Dodał, że ze strona polska liczy, iż dzisiaj będziemy w stanie się porozumieć co do konkretów. - Bo zależy nam na tym, aby to porozumienie zostało zawarte w sposób szybki i sprawny - podkreślił wiceszef MSZ.

Związkowcy zapowiadają protest

Przewodniczący „Solidarności” Piotr Duda zapowiedział w piątek, że w związku z sytuacją kopalni i elektrowni Turów, 22 października odbędzie się protest związkowców przed siedzibą Trybunału Sprawiedliwości UE w Luksemburgu.
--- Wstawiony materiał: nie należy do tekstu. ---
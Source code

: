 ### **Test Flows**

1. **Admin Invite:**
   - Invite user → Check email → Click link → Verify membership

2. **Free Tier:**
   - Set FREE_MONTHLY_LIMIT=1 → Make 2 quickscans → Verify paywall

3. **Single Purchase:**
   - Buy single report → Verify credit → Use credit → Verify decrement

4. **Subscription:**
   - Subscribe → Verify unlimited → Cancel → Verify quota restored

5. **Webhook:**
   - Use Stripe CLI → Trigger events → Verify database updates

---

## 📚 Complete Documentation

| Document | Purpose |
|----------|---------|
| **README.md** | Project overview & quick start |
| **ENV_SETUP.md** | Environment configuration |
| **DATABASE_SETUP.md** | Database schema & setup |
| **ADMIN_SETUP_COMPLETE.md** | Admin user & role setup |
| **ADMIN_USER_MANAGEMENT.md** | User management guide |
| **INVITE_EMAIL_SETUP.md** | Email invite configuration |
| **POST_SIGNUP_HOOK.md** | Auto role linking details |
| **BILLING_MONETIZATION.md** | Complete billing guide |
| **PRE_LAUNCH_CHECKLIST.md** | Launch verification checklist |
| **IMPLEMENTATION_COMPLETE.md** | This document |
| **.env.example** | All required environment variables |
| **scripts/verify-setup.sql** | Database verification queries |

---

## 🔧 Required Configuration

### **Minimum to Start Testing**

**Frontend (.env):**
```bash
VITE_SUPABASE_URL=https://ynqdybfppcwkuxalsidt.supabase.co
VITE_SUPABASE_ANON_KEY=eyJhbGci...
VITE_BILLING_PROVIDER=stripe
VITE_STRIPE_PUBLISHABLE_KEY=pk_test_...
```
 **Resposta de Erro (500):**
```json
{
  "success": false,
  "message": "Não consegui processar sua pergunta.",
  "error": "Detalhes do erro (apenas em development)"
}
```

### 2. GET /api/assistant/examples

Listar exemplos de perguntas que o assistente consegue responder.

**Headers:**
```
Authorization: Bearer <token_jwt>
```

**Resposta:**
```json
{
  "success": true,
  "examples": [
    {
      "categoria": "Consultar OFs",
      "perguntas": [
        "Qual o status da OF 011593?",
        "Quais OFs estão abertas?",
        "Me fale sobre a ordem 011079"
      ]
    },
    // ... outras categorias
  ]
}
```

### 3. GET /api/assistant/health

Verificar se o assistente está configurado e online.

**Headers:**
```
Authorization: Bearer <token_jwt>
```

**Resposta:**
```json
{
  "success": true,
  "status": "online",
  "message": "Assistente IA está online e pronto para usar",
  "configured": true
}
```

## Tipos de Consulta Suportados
- Jedziemy przed „trybunał niesprawiedliwości” UE w Luksemburgu, aby wręczyć postanowienie o zamknięciu tego trybunału. Tak, jak druga strona chce zamykać nasze zakłady pracy, kopanie, elektrownie, odbierając dostęp do energii elektrycznej - mówił Duda. - W Luksemburgu przekonają się, jaka jest siła polskiego pracownika, polskiego górnika - powiedział Duda.My nie możemy dłużej zwlekać- dodał.

Szef „Solidarności” oświadczył, że przygotowywano również wniosek do prokuratury z zawiadomieniem o podejrzeniu popełnienia przez wiceprezes TSUE Rosarię Silva de Lapuerta przestępstwa narażenia życia i zdrowia mieszkańców Bogatyni, pracowników kopalni i elektrowni Turów.

Dodał, że wniosek zostanie przekazany do prokuratury w najbliższych dniach.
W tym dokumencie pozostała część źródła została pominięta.